** Opening GIVEN INFORMATION block **

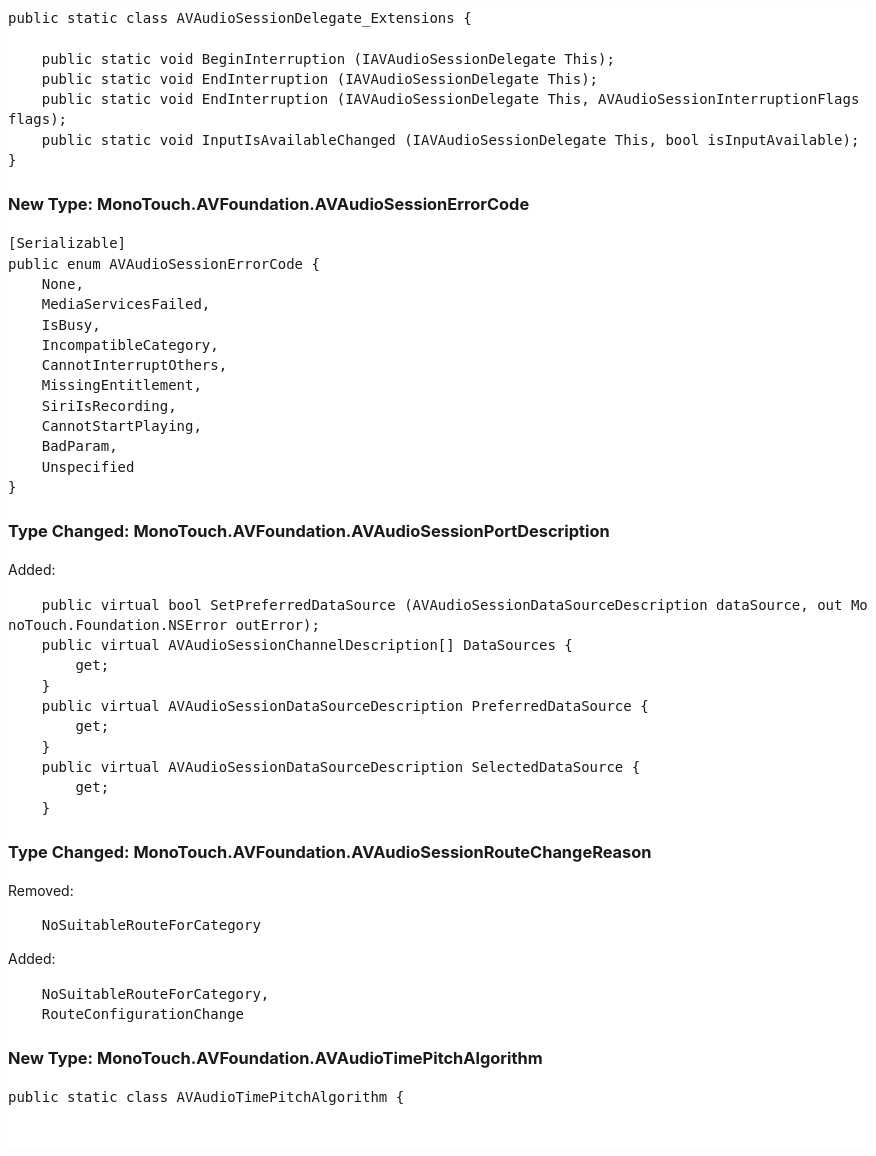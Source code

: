 <pre>
public static class AVAudioSessionDelegate_Extensions {
	
	public static void BeginInterruption (IAVAudioSessionDelegate This);
	public static void EndInterruption (IAVAudioSessionDelegate This);
	public static void EndInterruption (IAVAudioSessionDelegate This, AVAudioSessionInterruptionFlags flags);
	public static void InputIsAvailableChanged (IAVAudioSessionDelegate This, bool isInputAvailable);
}
</pre>
<h3>New Type: MonoTouch.AVFoundation.AVAudioSessionErrorCode</h3>
<pre>
[Serializable]
public enum AVAudioSessionErrorCode {
	None,
	MediaServicesFailed,
	IsBusy,
	IncompatibleCategory,
	CannotInterruptOthers,
	MissingEntitlement,
	SiriIsRecording,
	CannotStartPlaying,
	BadParam,
	Unspecified
}
</pre>
<h3>Type Changed: MonoTouch.AVFoundation.AVAudioSessionPortDescription</h3>
<p>Added:</p><pre>
 	public virtual bool SetPreferredDataSource (AVAudioSessionDataSourceDescription dataSource, out MonoTouch.Foundation.NSError outError);
 	public virtual AVAudioSessionChannelDescription[] DataSources {
 		get;
 	}
 	public virtual AVAudioSessionDataSourceDescription PreferredDataSource {
 		get;
 	}
 	public virtual AVAudioSessionDataSourceDescription SelectedDataSource {
 		get;
 	}
</pre>
<h3>Type Changed: MonoTouch.AVFoundation.AVAudioSessionRouteChangeReason</h3>
<p>Removed:</p><pre>
 	NoSuitableRouteForCategory
</pre>
<p>Added:</p><pre>
 	NoSuitableRouteForCategory,
 	RouteConfigurationChange
</pre>
<h3>New Type: MonoTouch.AVFoundation.AVAudioTimePitchAlgorithm</h3>
<pre>
public static class AVAudioTimePitchAlgorithm {
	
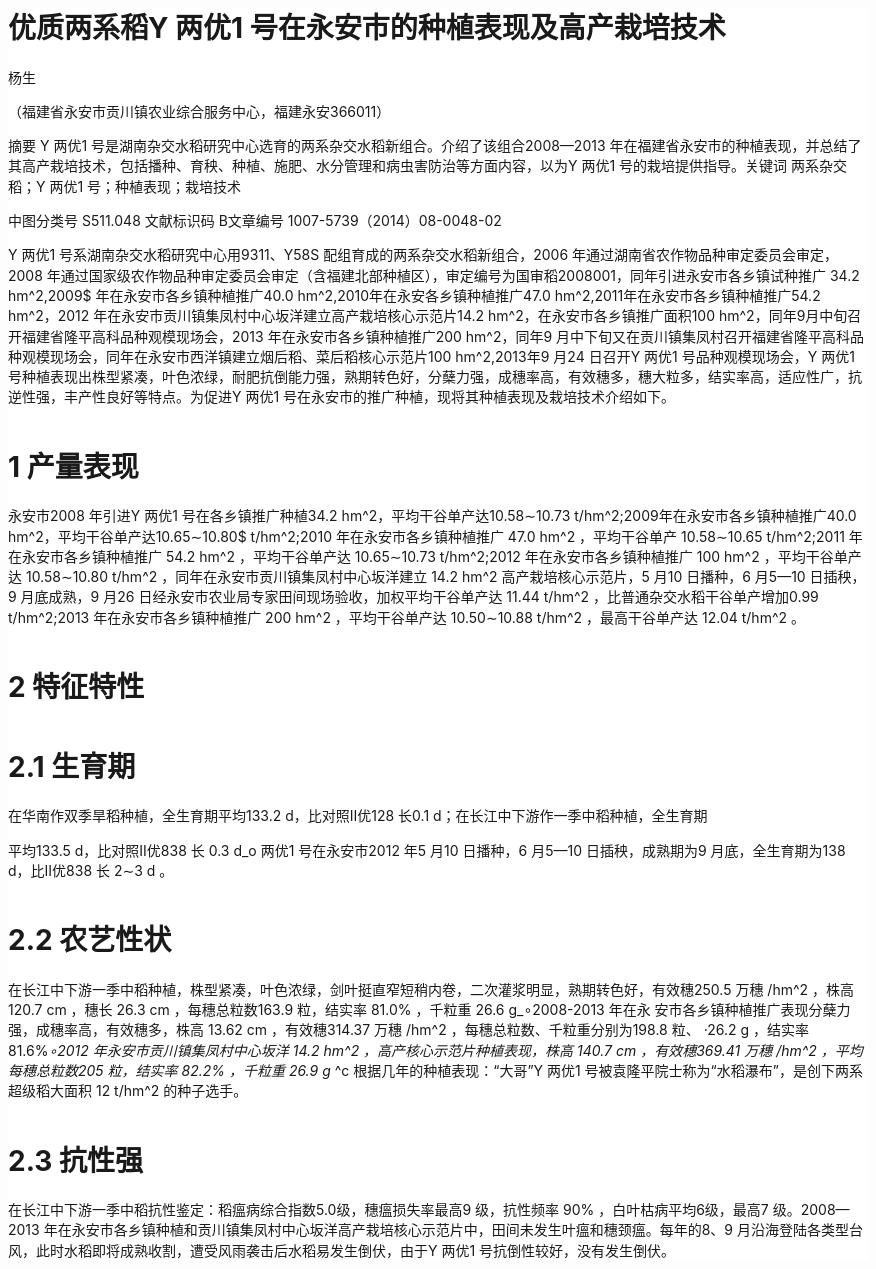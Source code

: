 # 优质两系稻Y 两优1 号在永安市的种植表现及高产栽培技术

杨生

（福建省永安市贡川镇农业综合服务中心，福建永安366011）

摘要 Y 两优1 号是湖南杂交水稻研究中心选育的两系杂交水稻新组合。介绍了该组合2008—2013 年在福建省永安市的种植表现，并总结了其高产栽培技术，包括播种、育秧、种植、施肥、水分管理和病虫害防治等方面内容，以为Y 两优1 号的栽培提供指导。关键词 两系杂交稻；Y 两优1 号；种植表现；栽培技术

中图分类号 S511.048 文献标识码 B文章编号 1007-5739（2014）08-0048-02

Y 两优1 号系湖南杂交水稻研究中心用9311、Y58S 配组育成的两系杂交水稻新组合，2006 年通过湖南省农作物品种审定委员会审定，2008 年通过国家级农作物品种审定委员会审定（含福建北部种植区），审定编号为国审稻2008001，同年引进永安市各乡镇试种推广 34.2 hm^2,2009$ 年在永安市各乡镇种植推广40.0 hm^2,2010年在永安各乡镇种植推广47.0 hm^2,2011年在永安市各乡镇种植推广54.2 hm^2，2012 年在永安市贡川镇集凤村中心坂洋建立高产栽培核心示范片14.2 hm^2，在永安市各乡镇推广面积100 hm^2，同年9月中旬召开福建省隆平高科品种观模现场会，2013 年在永安市各乡镇种植推广200 hm^2，同年9 月中下旬又在贡川镇集凤村召开福建省隆平高科品种观模现场会，同年在永安市西洋镇建立烟后稻、菜后稻核心示范片100 hm^2,2013年9 月24 日召开Y 两优1 号品种观模现场会，Y 两优1 号种植表现出株型紧凑，叶色浓绿，耐肥抗倒能力强，熟期转色好，分蘖力强，成穗率高，有效穗多，穗大粒多，结实率高，适应性广，抗逆性强，丰产性良好等特点。为促进Y 两优1 号在永安市的推广种植，现将其种植表现及栽培技术介绍如下。

# 1 产量表现

永安市2008 年引进Y 两优1 号在各乡镇推广种植34.2 hm^2，平均干谷单产达10.58∼10.73 t/hm^2;2009年在永安市各乡镇种植推广40.0 hm^2，平均干谷单产达10.65∼10.80$  t/hm^2;2010 年在永安市各乡镇种植推广 47.0 hm^2 ，平均干谷单产 10.58∼10.65 t/hm^2;2011 年在永安市各乡镇种植推广 54.2 hm^2 ，平均干谷单产达 10.65∼10.73 t/hm^2;2012 年在永安市各乡镇种植推广 100 hm^2 ，平均干谷单产达 10.58∼10.80 t/hm^2 ，同年在永安市贡川镇集凤村中心坂洋建立 14.2 hm^2 高产栽培核心示范片，5 月10 日播种，6 月5—10 日插秧，9 月底成熟，9 月26 日经永安市农业局专家田间现场验收，加权平均干谷单产达 11.44 t/hm^2 ，比普通杂交水稻干谷单产增加0.99 t/hm^2;2013 年在永安市各乡镇种植推广 200 hm^2 ，平均干谷单产达 10.50∼10.88 t/hm^2 ，最高干谷单产达 12.04 t/hm^2 。

# 2 特征特性

# 2.1 生育期

在华南作双季旱稻种植，全生育期平均133.2 d，比对照Ⅱ优128 长0.1 d；在长江中下游作一季中稻种植，全生育期

平均133.5 d，比对照Ⅱ优838 长 0.3 d_o 两优1 号在永安市2012 年5 月10 日播种，6 月5—10 日插秧，成熟期为9 月底，全生育期为138 d，比Ⅱ优838 长 2∼3 d 。

# 2.2 农艺性状

在长江中下游一季中稻种植，株型紧凑，叶色浓绿，剑叶挺直窄短稍内卷，二次灌浆明显，熟期转色好，有效穗250.5 万穗 /hm^2 ，株高 120.7 cm ，穗长 26.3 cm ，每穗总粒数163.9 粒，结实率 81.0% ，千粒重 26.6 g_∘2008-2013 年在永 安市各乡镇种植推广表现分蘖力强，成穗率高，有效穗多，株高 13.62 cm ，有效穗314.37 万穗 /hm^2 ，每穗总粒数、千粒重分别为198.8 粒、 ·26.2 g ，结实率 81.6%_∘2012 年永安市贡川镇集凤村中心坂洋 14.2 hm^2 ，高产核心示范片种植表现，株高 140.7 cm ，有效穗369.41 万穗 /hm^2 ，平均每穗总粒数205 粒，结实率 82.2% ，千粒重 26.9 g_ ^c 根据几年的种植表现：“大哥”Y 两优1 号被袁隆平院士称为“水稻瀑布”，是创下两系超级稻大面积 12 t/hm^2 的种子选手。

# 2.3 抗性强

在长江中下游一季中稻抗性鉴定：稻瘟病综合指数5.0级，穗瘟损失率最高9 级，抗性频率 90% ，白叶枯病平均6级，最高7 级。2008—2013 年在永安市各乡镇种植和贡川镇集凤村中心坂洋高产栽培核心示范片中，田间未发生叶瘟和穗颈瘟。每年的8、9 月沿海登陆各类型台风，此时水稻即将成熟收割，遭受风雨袭击后水稻易发生倒伏，由于Y 两优1 号抗倒性较好，没有发生倒伏。
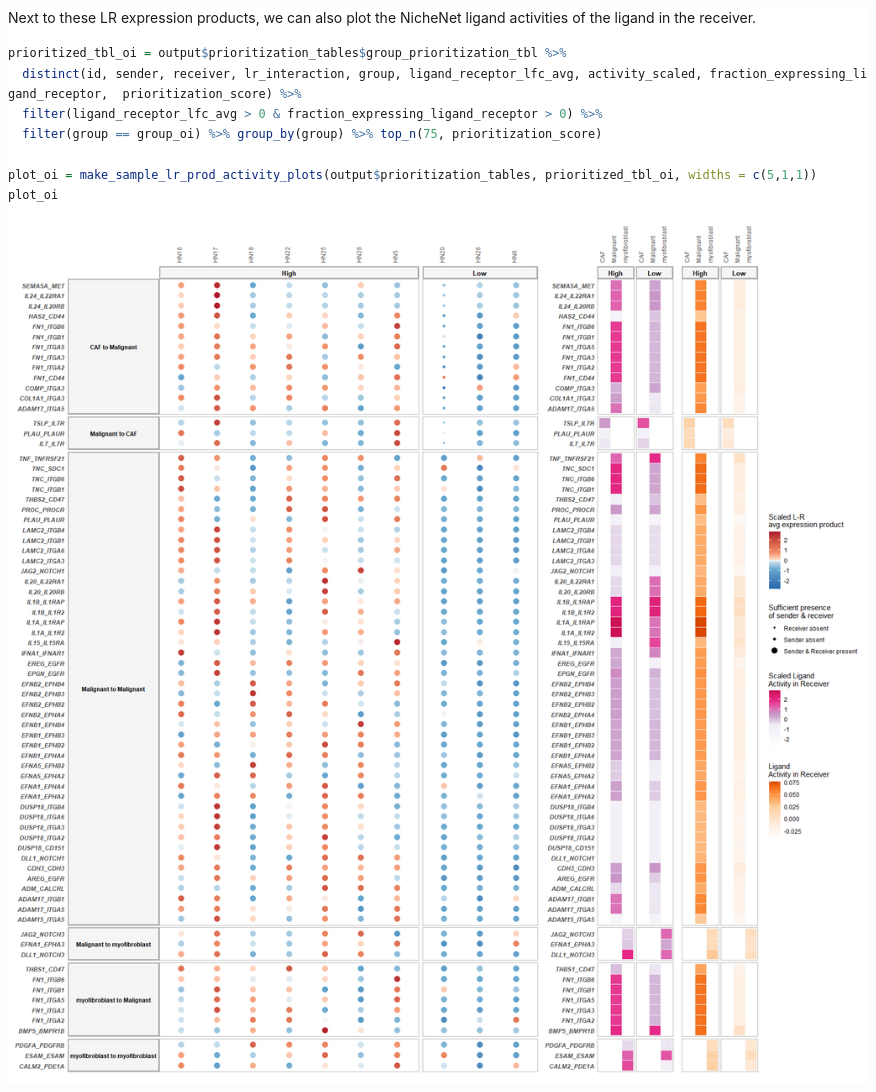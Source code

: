 Next to these LR expression products, we can also plot the NicheNet
ligand activities of the ligand in the receiver.

``` r
prioritized_tbl_oi = output$prioritization_tables$group_prioritization_tbl %>% 
  distinct(id, sender, receiver, lr_interaction, group, ligand_receptor_lfc_avg, activity_scaled, fraction_expressing_ligand_receptor,  prioritization_score) %>% 
  filter(ligand_receptor_lfc_avg > 0 & fraction_expressing_ligand_receptor > 0) %>% 
  filter(group == group_oi) %>% group_by(group) %>% top_n(75, prioritization_score) 

plot_oi = make_sample_lr_prod_activity_plots(output$prioritization_tables, prioritized_tbl_oi, widths = c(5,1,1))
plot_oi
```

![](basic_analysis_files/figure-gfm/unnamed-chunk-27-1.png)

** Closing GIVEN INFORMATION block **

**INSTRUCTIONS TO FOLLOW:** Gather all lines with the string "AVFoundation" from the data.

**WRITTEN RESPONSE:**
<h3>New Type: MonoTouch.AVFoundation.AVAudioSessionErrorCode</h3>
<h3>Type Changed: MonoTouch.AVFoundation.AVAudioSessionPortDescription</h3>
<h3>Type Changed: MonoTouch.AVFoundation.AVAudioSessionRouteChangeReason</h3>
<h3>New Type: MonoTouch.AVFoundation.AVAudioTimePitchAlgorithm</h3>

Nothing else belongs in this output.